礼拝時間中も小売店などの営業が可能に

(サウジアラビア)

リヤド発

2021年07月19日

ムスリム国家のサウジアラビアでは、これまで小売店、スーパーマーケットなどのサービス業、映画館など、対顧客ビジネス活動を行う店舗では、礼拝時間中には一時的な閉店が義務付けられていたが、2021年7月15日付のサウジ商工会議所連盟の回覧文書外部サイトへ、新しいウィンドウで開きますにより、規制が緩和され、礼拝時間中にも営業することが可能となった。

回覧文書によると、「新型コロナウイルスのまん延と顧客の健康と安全性を考慮して、礼拝時間中の一時閉店時に長時間待機することや、(礼拝時間の閉店時以外の時間帯の)混雑などを回避するとともに、買い物客へのサービスの向上」を目的として、「各店舗などの商業活動は、労働者と顧客が礼拝を行うことを妨げないよう調整しながら、礼拝時間中も商業活動を継続する」ことが可能になった。
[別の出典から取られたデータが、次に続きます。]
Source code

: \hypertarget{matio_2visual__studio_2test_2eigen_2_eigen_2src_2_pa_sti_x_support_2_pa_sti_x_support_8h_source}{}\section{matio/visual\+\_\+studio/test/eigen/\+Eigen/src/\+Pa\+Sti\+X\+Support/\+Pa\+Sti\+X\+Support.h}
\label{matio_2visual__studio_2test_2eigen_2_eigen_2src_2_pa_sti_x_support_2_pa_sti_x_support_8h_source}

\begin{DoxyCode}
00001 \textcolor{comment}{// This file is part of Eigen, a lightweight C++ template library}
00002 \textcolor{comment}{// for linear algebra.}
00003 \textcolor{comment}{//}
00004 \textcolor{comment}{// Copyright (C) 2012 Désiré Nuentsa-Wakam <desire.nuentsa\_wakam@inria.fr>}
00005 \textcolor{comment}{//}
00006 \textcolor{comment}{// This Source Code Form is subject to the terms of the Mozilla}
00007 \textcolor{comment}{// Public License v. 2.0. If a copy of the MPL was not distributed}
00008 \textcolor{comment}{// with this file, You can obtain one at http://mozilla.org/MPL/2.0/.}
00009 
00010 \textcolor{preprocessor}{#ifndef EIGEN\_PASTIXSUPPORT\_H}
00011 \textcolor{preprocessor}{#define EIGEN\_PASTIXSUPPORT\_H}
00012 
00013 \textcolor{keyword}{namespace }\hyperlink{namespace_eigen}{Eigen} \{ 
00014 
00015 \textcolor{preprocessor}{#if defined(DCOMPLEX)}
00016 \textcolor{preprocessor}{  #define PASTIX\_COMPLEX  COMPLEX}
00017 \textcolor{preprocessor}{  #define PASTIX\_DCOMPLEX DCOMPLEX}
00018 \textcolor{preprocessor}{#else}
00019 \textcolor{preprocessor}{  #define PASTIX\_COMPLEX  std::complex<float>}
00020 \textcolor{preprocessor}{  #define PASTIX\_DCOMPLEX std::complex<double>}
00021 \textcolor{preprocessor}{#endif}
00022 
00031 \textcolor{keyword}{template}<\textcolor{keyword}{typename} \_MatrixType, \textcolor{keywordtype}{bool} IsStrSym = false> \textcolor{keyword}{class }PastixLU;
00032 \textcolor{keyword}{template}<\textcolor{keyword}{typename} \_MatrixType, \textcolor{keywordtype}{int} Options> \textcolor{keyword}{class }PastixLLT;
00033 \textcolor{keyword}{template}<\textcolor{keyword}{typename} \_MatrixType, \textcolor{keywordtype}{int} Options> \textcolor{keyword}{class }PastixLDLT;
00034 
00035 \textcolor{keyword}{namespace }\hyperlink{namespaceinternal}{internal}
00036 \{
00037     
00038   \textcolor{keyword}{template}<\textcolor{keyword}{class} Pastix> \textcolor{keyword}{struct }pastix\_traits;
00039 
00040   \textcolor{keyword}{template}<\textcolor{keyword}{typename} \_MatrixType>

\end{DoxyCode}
礼拝時間中の店舗の一時閉鎖(サービスの一時停止)については、過去数年にわたり、何度も緩和の議論がなされてきた。直近では、2021年6月に当地の国会に当たるシューラー議会(任命制)の一部議員らが、礼拝時間中の閉店義務緩和の提案書を議会に提出したことで規制緩和が見込まれていたが、6月20日の議会以降、議論が延期になっていた。

今回は、シューラー議会での決定を経た政府からの発表ではなく、商工会議所連盟からビジネス界への通達という方法で、賛否両論あった長年の議論に結論が出た格好となった。国家改革「ビジョン2030」などで社会の変化が進む中、非ムスリムの外国人にとっては、当地での生活がしやすくなる規制緩和になった。